Advertisements went online this week for three positions, all new titles, with some new roles as well:

  • Assistant Commissioner – Chief Academic Officer
  • Assistant Commissioner – Chief Innovation Officer
  • Director of Communications and Strategic Partnerships
  • Neither Cerf nor his spokesman would comment on the jobs this week. State Board of Education (BOE) President Arcelio Aponte said he received notice of the postings yesterday and was glad to see Cerf moving on filling critical posts in his leadership.

    “If you think about it, he hasn’t been there that long a time and he’s had a lot on his plate, but we’re pleased he’s moving forward,” Aponte said last night.

    The job descriptions are interesting in themselves, a departure from the department organization chart now in place. Under the current chart there are at least a half-dozen key positions open, including three assistant commissioners and deputy commissioner.

    There are some similarities between the new positions and their predecessors. For instance, the new Chief Academic Officer is largely akin to the existing assistant commissioner for standards and assessment, helping schools adopt to the state’s curriculum standards and develop the assessments around those standards.

    But the position also puts heavy emphasis on working with the state’s own participation in the national Common Core State Standards, a new national initiative that will likely lead to the rewrite of New Jersey’s curriculum guidelines.

    The Chief Innovations Officer is more of a departure. The officer is in charge of the state’s charter school office and overseeing the expanded inter-district choice program.

    The job description indicates that the officer will also oversee the state and federal governments’ Turnaround Schools initiatives for New Jersey’s lowest-performing districts, as well as a new “office of Online and Virtual Learning.” It also speaks of an Innovation Zone, not yet defined.

    “This office will be responsible for building or replicating innovative ideas that work in New Jersey and around the country,” the ad reads.

    Other senior jobs are still apparently up for deliberation, or at least not being publicly advertised as yet. The state has nine or more openings for executive county superintendents, the lead field officers in each of the county offices.

    But Cerf has said they will all be part of the larger reorganization, a process that he broadly touched upon in testimony before the Senate Budget Committee on Monday.

    He spoke of a trip last week with senior staff to Louisiana to learn from that state’s education department, one that has helped totally revamp the schools in and around New Orleans in the wake of Hurricane Katrina. A vast expansion of charter schools was among the initiatives.

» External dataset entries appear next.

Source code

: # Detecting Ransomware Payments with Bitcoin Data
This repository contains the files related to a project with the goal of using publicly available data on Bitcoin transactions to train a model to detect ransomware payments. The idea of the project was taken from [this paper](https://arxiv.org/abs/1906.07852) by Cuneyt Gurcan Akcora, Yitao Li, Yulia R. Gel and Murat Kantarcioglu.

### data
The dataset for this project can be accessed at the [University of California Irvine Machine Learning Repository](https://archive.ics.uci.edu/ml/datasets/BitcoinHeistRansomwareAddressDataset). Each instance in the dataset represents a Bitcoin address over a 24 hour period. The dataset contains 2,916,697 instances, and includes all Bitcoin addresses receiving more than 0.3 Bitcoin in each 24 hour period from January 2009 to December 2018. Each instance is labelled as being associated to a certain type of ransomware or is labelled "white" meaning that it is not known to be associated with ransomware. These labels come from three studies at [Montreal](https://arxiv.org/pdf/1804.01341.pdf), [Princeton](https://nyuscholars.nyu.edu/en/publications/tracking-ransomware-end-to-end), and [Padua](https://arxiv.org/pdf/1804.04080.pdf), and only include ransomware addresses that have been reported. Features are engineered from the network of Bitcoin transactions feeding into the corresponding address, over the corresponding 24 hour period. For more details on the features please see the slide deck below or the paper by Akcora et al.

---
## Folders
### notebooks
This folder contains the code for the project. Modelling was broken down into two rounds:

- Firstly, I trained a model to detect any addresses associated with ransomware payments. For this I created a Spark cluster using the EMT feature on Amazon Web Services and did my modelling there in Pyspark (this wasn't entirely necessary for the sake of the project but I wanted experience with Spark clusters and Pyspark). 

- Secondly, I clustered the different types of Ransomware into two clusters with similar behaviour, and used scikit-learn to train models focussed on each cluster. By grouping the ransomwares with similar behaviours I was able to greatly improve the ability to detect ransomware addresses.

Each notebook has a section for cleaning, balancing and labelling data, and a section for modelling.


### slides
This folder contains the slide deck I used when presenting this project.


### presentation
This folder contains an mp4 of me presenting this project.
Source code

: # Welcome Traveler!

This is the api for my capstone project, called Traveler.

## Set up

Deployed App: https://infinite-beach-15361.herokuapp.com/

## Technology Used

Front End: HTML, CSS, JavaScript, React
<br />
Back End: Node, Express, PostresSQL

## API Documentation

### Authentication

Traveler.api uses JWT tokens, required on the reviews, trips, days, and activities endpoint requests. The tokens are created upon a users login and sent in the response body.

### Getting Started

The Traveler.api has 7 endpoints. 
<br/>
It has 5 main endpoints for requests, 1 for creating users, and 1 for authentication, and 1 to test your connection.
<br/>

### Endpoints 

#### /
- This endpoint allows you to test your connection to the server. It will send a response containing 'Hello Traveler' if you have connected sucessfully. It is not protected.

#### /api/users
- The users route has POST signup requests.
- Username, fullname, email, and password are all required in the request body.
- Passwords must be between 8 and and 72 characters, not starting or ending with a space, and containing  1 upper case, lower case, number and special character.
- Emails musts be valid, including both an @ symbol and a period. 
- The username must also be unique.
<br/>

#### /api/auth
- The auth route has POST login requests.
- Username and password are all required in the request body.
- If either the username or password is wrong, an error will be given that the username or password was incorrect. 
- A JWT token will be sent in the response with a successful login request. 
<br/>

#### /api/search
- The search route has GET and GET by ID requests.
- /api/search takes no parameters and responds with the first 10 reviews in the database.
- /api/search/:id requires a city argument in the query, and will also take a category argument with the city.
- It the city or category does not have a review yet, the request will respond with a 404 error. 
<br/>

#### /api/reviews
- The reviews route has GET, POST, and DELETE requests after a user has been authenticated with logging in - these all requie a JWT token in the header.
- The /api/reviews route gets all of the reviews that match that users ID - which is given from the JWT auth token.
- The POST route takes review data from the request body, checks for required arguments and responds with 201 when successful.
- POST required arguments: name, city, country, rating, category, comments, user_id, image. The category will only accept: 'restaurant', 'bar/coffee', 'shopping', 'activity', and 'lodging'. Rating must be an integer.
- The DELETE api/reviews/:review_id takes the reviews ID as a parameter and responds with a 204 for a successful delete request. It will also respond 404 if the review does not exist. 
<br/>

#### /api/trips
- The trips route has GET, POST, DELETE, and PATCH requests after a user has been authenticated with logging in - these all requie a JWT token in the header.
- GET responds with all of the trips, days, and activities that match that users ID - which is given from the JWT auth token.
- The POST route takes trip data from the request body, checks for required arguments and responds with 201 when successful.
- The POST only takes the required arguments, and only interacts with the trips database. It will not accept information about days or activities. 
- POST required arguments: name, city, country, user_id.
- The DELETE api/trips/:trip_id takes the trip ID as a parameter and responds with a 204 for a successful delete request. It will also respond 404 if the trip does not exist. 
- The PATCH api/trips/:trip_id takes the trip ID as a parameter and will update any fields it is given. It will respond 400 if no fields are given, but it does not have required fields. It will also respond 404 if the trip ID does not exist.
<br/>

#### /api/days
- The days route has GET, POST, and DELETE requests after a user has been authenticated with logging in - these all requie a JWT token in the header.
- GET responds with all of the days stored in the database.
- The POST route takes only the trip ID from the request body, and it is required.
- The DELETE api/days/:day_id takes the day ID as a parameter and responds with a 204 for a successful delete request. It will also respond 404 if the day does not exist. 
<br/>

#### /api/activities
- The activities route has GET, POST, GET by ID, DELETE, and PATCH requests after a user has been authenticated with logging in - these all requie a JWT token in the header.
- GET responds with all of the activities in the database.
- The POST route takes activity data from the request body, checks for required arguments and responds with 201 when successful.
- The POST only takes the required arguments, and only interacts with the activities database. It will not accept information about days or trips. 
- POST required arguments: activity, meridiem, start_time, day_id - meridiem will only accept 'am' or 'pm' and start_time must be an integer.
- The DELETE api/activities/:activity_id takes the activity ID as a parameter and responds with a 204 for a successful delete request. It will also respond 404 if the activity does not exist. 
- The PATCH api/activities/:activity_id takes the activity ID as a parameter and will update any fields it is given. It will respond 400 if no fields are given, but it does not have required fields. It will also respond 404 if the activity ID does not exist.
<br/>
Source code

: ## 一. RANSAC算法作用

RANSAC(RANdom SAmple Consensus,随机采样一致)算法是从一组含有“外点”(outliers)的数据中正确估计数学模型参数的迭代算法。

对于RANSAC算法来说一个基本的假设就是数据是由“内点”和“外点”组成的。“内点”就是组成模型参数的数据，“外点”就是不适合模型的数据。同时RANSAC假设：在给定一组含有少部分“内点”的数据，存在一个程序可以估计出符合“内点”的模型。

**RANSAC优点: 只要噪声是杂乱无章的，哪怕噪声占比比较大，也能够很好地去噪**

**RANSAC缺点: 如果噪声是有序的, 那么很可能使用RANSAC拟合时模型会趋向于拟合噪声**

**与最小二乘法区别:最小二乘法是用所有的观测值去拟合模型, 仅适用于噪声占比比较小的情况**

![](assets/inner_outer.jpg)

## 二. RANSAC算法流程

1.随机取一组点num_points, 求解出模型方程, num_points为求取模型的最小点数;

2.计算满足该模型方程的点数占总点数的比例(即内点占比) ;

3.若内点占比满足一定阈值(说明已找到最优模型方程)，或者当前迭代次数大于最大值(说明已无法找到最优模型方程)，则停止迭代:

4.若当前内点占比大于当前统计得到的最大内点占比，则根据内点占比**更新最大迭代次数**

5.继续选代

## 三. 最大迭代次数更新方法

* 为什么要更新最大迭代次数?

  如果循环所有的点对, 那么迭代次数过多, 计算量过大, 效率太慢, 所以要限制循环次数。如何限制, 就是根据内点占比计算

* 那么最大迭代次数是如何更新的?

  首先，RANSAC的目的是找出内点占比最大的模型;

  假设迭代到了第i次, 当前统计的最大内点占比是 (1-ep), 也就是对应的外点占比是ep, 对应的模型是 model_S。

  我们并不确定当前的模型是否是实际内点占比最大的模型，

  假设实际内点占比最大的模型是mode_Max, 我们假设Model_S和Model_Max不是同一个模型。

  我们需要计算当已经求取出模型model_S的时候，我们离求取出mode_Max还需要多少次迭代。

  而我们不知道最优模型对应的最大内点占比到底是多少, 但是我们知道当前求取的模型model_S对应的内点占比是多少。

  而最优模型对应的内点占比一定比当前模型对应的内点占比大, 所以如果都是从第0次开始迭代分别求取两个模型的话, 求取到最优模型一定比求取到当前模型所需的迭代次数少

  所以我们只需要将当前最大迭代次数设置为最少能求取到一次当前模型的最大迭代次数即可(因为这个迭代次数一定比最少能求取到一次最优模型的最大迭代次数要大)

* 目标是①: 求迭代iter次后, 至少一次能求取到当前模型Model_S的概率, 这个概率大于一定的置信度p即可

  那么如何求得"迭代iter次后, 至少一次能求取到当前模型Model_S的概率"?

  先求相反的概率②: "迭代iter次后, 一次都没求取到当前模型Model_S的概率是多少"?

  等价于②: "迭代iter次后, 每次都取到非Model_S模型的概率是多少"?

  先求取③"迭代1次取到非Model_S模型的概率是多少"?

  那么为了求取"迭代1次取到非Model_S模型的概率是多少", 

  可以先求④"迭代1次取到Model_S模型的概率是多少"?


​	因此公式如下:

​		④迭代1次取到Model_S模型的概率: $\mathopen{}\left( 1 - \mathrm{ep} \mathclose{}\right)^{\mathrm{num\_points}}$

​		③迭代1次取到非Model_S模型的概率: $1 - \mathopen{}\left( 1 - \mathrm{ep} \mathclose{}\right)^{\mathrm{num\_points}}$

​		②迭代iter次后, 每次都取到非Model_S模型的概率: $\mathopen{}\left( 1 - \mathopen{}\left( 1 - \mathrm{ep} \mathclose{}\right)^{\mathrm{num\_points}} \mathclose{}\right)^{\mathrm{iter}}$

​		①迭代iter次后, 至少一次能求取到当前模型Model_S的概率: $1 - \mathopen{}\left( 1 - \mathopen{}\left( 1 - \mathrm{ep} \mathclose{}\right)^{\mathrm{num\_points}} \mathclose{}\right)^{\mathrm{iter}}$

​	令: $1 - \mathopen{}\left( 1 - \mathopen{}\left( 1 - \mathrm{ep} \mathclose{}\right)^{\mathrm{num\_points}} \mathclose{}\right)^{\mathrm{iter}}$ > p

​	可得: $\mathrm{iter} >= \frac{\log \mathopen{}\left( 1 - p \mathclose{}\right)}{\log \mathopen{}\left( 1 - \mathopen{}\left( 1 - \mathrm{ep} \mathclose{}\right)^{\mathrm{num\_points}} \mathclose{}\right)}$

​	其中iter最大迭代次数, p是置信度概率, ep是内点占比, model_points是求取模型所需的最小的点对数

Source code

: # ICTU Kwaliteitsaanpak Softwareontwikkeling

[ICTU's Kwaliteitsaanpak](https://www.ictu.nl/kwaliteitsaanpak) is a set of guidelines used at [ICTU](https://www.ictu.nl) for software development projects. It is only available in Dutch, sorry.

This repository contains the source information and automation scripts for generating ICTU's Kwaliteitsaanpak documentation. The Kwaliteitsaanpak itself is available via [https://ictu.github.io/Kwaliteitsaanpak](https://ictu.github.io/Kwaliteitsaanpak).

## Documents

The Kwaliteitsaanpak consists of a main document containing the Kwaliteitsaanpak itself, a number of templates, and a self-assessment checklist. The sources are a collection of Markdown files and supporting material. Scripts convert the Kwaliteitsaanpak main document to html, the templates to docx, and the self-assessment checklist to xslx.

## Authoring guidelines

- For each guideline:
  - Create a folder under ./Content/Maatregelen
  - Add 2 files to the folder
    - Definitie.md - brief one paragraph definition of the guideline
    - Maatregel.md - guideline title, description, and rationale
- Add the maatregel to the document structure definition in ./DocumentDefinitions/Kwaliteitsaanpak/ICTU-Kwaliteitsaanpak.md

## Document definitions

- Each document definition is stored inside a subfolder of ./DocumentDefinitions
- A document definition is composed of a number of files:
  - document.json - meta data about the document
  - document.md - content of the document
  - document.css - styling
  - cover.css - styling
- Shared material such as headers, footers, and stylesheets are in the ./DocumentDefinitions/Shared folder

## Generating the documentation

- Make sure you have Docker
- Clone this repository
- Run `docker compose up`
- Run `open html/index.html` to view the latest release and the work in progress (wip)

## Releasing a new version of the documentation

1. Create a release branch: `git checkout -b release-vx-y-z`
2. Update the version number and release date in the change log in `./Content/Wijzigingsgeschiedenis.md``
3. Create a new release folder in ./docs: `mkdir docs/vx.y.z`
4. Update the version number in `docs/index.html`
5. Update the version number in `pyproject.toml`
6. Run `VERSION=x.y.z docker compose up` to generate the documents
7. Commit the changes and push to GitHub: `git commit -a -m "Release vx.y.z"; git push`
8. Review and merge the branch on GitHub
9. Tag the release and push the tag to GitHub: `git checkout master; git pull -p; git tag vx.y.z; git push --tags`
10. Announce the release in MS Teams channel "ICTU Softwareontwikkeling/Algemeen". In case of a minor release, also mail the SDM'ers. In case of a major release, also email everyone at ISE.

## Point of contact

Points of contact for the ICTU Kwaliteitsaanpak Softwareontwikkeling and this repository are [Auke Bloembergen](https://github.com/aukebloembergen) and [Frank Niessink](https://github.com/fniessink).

    “Theirs is an extraordinary vision of what a Department of Education might look like, and I learned a lot from that trip,” Cerf said.

    As for his own department in Trenton, the acting commissioner said it would likely shift from an agency focused on holding schools to rules and regulations to one that will focus on academic achievement for all children.

    “If you go over the department today, it is based overwhelmingly on regulation and compliance and telling districts what to do and coming in with a white glove and seeing if they’ve done it,” he said.

    “I envision an organization based on very clear objectives, where every person in the organization doesn’t operate in a silo — where one is doing federal audits, one is doing special education — but every person is organized on delivering on very concrete results,” Cerf said.